Dataset entries:
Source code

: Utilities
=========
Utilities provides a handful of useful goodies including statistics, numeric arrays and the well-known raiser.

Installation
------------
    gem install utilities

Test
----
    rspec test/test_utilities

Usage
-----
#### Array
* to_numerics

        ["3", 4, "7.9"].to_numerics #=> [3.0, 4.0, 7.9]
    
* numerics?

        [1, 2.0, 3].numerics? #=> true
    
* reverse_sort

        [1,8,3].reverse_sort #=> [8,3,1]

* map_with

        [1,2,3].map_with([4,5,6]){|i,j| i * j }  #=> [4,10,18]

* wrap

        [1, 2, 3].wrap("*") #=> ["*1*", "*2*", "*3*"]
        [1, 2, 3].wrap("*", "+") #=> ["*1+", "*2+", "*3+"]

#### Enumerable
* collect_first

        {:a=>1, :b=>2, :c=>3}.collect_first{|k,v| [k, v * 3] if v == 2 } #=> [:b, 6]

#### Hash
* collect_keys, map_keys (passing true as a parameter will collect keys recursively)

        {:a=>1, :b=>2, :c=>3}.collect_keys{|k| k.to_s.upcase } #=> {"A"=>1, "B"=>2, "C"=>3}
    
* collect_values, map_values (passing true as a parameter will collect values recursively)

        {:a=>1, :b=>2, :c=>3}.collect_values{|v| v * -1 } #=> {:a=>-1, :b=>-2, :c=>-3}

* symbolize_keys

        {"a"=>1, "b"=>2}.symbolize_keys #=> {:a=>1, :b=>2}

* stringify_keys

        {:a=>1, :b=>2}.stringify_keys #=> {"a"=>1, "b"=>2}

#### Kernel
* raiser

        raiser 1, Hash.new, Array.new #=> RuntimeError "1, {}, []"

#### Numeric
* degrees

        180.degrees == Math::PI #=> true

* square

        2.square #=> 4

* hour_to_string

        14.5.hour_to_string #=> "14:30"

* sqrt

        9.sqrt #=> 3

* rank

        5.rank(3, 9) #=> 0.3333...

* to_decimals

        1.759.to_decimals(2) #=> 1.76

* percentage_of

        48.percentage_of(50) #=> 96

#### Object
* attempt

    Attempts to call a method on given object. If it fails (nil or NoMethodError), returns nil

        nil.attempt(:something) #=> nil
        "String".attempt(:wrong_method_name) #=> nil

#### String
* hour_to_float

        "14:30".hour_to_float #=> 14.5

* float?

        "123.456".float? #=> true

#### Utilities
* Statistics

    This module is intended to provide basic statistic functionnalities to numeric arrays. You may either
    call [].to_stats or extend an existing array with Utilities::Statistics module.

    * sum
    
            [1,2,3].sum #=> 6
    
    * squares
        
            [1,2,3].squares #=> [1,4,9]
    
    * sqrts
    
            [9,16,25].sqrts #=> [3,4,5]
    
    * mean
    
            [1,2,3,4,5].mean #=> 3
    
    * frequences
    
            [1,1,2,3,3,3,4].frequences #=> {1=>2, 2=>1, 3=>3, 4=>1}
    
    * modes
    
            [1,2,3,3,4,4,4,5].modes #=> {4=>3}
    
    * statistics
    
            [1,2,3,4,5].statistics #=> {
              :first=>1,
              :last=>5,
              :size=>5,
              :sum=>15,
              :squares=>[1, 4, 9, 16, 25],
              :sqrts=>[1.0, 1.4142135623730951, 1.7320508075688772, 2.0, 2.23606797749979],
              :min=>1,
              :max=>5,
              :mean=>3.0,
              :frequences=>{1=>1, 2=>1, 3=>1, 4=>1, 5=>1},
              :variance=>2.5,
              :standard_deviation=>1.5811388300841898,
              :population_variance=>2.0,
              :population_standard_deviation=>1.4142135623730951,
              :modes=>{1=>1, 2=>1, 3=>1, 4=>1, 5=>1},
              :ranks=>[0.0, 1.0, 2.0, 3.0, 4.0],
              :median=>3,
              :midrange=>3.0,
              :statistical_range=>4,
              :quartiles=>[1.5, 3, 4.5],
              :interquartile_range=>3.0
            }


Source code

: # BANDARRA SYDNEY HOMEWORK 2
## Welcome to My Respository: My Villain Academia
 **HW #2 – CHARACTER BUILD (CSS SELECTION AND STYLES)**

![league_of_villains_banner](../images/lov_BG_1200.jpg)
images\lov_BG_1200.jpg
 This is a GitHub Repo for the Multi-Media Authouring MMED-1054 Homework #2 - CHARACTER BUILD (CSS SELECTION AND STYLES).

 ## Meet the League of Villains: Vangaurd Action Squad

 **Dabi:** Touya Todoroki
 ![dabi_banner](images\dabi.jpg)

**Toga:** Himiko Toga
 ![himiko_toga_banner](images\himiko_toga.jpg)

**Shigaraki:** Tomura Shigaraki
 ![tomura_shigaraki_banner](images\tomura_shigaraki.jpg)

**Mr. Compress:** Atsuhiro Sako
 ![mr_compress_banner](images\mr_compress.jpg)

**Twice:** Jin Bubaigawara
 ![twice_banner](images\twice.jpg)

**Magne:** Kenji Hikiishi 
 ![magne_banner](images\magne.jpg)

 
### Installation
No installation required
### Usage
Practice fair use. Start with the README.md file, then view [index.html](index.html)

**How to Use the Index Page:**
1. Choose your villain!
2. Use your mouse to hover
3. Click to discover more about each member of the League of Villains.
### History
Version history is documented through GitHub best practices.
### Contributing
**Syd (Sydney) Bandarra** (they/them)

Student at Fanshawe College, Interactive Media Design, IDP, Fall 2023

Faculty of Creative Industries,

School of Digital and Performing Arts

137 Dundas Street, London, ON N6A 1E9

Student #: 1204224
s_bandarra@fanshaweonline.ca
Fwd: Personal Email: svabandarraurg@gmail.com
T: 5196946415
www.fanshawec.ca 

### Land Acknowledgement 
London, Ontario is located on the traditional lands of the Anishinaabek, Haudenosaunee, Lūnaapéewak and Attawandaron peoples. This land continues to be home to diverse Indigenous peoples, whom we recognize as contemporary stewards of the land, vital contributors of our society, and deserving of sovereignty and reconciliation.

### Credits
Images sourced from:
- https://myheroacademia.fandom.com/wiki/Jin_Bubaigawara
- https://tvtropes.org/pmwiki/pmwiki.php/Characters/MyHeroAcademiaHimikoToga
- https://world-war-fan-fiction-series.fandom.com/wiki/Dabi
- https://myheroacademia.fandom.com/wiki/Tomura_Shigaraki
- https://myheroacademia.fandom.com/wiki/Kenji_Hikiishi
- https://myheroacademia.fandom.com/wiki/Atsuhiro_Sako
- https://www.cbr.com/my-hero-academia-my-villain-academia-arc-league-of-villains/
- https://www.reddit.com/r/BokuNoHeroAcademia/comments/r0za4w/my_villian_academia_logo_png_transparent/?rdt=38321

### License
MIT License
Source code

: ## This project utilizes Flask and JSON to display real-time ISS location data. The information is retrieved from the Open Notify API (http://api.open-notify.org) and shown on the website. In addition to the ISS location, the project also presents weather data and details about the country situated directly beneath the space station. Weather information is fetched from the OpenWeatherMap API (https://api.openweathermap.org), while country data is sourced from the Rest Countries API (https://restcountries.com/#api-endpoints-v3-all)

* _The problem_
Nothing should be left out: repeat all of the data exactly.

* _Response_
Source code

: Utilities
=========
Utilities provides a handful of useful goodies including statistics, numeric arrays and the well-known raiser.

Installation
------------
    gem install utilities

Test
----
    rspec test/test_utilities

Usage
-----
#### Array
* to_numerics

        ["3", 4, "7.9"].to_numerics #=> [3.0, 4.0, 7.9]
    
* numerics?

        [1, 2.0, 3].numerics? #=> true
    
* reverse_sort

        [1,8,3].reverse_sort #=> [8,3,1]

* map_with

        [1,2,3].map_with([4,5,6]){|i,j| i * j }  #=> [4,10,18]

* wrap

        [1, 2, 3].wrap("*") #=> ["*1*", "*2*", "*3*"]
        [1, 2, 3].wrap("*", "+") #=> ["*1+", "*2+", "*3+"]

#### Enumerable
* collect_first

        {:a=>1, :b=>2, :c=>3}.collect_first{|k,v| [k, v * 3] if v == 2 } #=> [:b, 6]

#### Hash
* collect_keys, map_keys (passing true as a parameter will collect keys recursively)

        {:a=>1, :b=>2, :c=>3}.collect_keys{|k| k.to_s.upcase } #=> {"A"=>1, "B"=>2, "C"=>3}
    
* collect_values, map_values (passing true as a parameter will collect values recursively)

        {:a=>1, :b=>2, :c=>3}.collect_values{|v| v * -1 } #=> {:a=>-1, :b=>-2, :c=>-3}

* symbolize_keys

        {"a"=>1, "b"=>2}.symbolize_keys #=> {:a=>1, :b=>2}

* stringify_keys

        {:a=>1, :b=>2}.stringify_keys #=> {"a"=>1, "b"=>2}

#### Kernel
* raiser

        raiser 1, Hash.new, Array.new #=> RuntimeError "1, {}, []"

#### Numeric
* degrees

        180.degrees == Math::PI #=> true

* square

        2.square #=> 4

* hour_to_string

        14.5.hour_to_string #=> "14:30"

* sqrt

        9.sqrt #=> 3

* rank

        5.rank(3, 9) #=> 0.3333...

* to_decimals

        1.759.to_decimals(2) #=> 1.76

* percentage_of

        48.percentage_of(50) #=> 96

#### Object
* attempt

    Attempts to call a method on given object. If it fails (nil or NoMethodError), returns nil

        nil.attempt(:something) #=> nil
        "String".attempt(:wrong_method_name) #=> nil

#### String
* hour_to_float

        "14:30".hour_to_float #=> 14.5

* float?

        "123.456".float? #=> true

#### Utilities
* Statistics

    This module is intended to provide basic statistic functionnalities to numeric arrays. You may either
    call [].to_stats or extend an existing array with Utilities::Statistics module.

    * sum
    
            [1,2,3].sum #=> 6
    
    * squares
        
            [1,2,3].squares #=> [1,4,9]
    
    * sqrts
    
            [9,16,25].sqrts #=> [3,4,5]
    
    * mean
    
            [1,2,3,4,5].mean #=> 3
    
    * frequences
    
            [1,1,2,3,3,3,4].frequences #=> {1=>2, 2=>1, 3=>3, 4=>1}
    
    * modes
    
            [1,2,3,3,4,4,4,5].modes #=> {4=>3}
    
    * statistics
    
            [1,2,3,4,5].statistics #=> {
              :first=>1,
              :last=>5,
              :size=>5,
              :sum=>15,
              :squares=>[1, 4, 9, 16, 25],
              :sqrts=>[1.0, 1.4142135623730951, 1.7320508075688772, 2.0, 2.23606797749979],
              :min=>1,
              :max=>5,
              :mean=>3.0,
              :frequences=>{1=>1, 2=>1, 3=>1, 4=>1, 5=>1},
              :variance=>2.5,
              :standard_deviation=>1.5811388300841898,
              :population_variance=>2.0,
              :population_standard_deviation=>1.4142135623730951,
              :modes=>{1=>1, 2=>1, 3=>1, 4=>1, 5=>1},
              :ranks=>[0.0, 1.0, 2.0, 3.0, 4.0],
              :median=>3,
              :midrange=>3.0,
              :statistical_range=>4,
              :quartiles=>[1.5, 3, 4.5],
              :interquartile_range=>3.0
            }


Source code

: # BANDARRA SYDNEY HOMEWORK 2
## Welcome to My Respository: My Villain Academia
 **HW #2 – CHARACTER BUILD (CSS SELECTION AND STYLES)**

![league_of_villains_banner](../images/lov_BG_1200.jpg)
images\lov_BG_1200.jpg
 This is a GitHub Repo for the Multi-Media Authouring MMED-1054 Homework #2 - CHARACTER BUILD (CSS SELECTION AND STYLES).

 ## Meet the League of Villains: Vangaurd Action Squad

 **Dabi:** Touya Todoroki
 ![dabi_banner](images\dabi.jpg)

**Toga:** Himiko Toga
 ![himiko_toga_banner](images\himiko_toga.jpg)

**Shigaraki:** Tomura Shigaraki
 ![tomura_shigaraki_banner](images\tomura_shigaraki.jpg)

**Mr. Compress:** Atsuhiro Sako
 ![mr_compress_banner](images\mr_compress.jpg)

**Twice:** Jin Bubaigawara
 ![twice_banner](images\twice.jpg)

**Magne:** Kenji Hikiishi 
 ![magne_banner](images\magne.jpg)

 
### Installation
No installation required
### Usage
Practice fair use. Start with the README.md file, then view [index.html](index.html)

**How to Use the Index Page:**
1. Choose your villain!
2. Use your mouse to hover
3. Click to discover more about each member of the League of Villains.
### History
Version history is documented through GitHub best practices.
### Contributing
**Syd (Sydney) Bandarra** (they/them)

Student at Fanshawe College, Interactive Media Design, IDP, Fall 2023

Faculty of Creative Industries,

School of Digital and Performing Arts

137 Dundas Street, London, ON N6A 1E9

Student #: 1204224
s_bandarra@fanshaweonline.ca
Fwd: Personal Email: svabandarraurg@gmail.com
T: 5196946415
www.fanshawec.ca 

### Land Acknowledgement 
London, Ontario is located on the traditional lands of the Anishinaabek, Haudenosaunee, Lūnaapéewak and Attawandaron peoples. This land continues to be home to diverse Indigenous peoples, whom we recognize as contemporary stewards of the land, vital contributors of our society, and deserving of sovereignty and reconciliation.

### Credits
Images sourced from:
- https://myheroacademia.fandom.com/wiki/Jin_Bubaigawara
- https://tvtropes.org/pmwiki/pmwiki.php/Characters/MyHeroAcademiaHimikoToga
- https://world-war-fan-fiction-series.fandom.com/wiki/Dabi
- https://myheroacademia.fandom.com/wiki/Tomura_Shigaraki
- https://myheroacademia.fandom.com/wiki/Kenji_Hikiishi
- https://myheroacademia.fandom.com/wiki/Atsuhiro_Sako
- https://www.cbr.com/my-hero-academia-my-villain-academia-arc-league-of-villains/
- https://www.reddit.com/r/BokuNoHeroAcademia/comments/r0za4w/my_villian_academia_logo_png_transparent/?rdt=38321

### License
MIT License
Source code

: ## This project utilizes Flask and JSON to display real-time ISS location data. The information is retrieved from the Open Notify API (http://api.open-notify.org) and shown on the website. In addition to the ISS location, the project also presents weather data and details about the country situated directly beneath the space station. Weather information is fetched from the OpenWeatherMap API (https://api.openweathermap.org), while country data is sourced from the Rest Countries API (https://restcountries.com/#api-endpoints-v3-all)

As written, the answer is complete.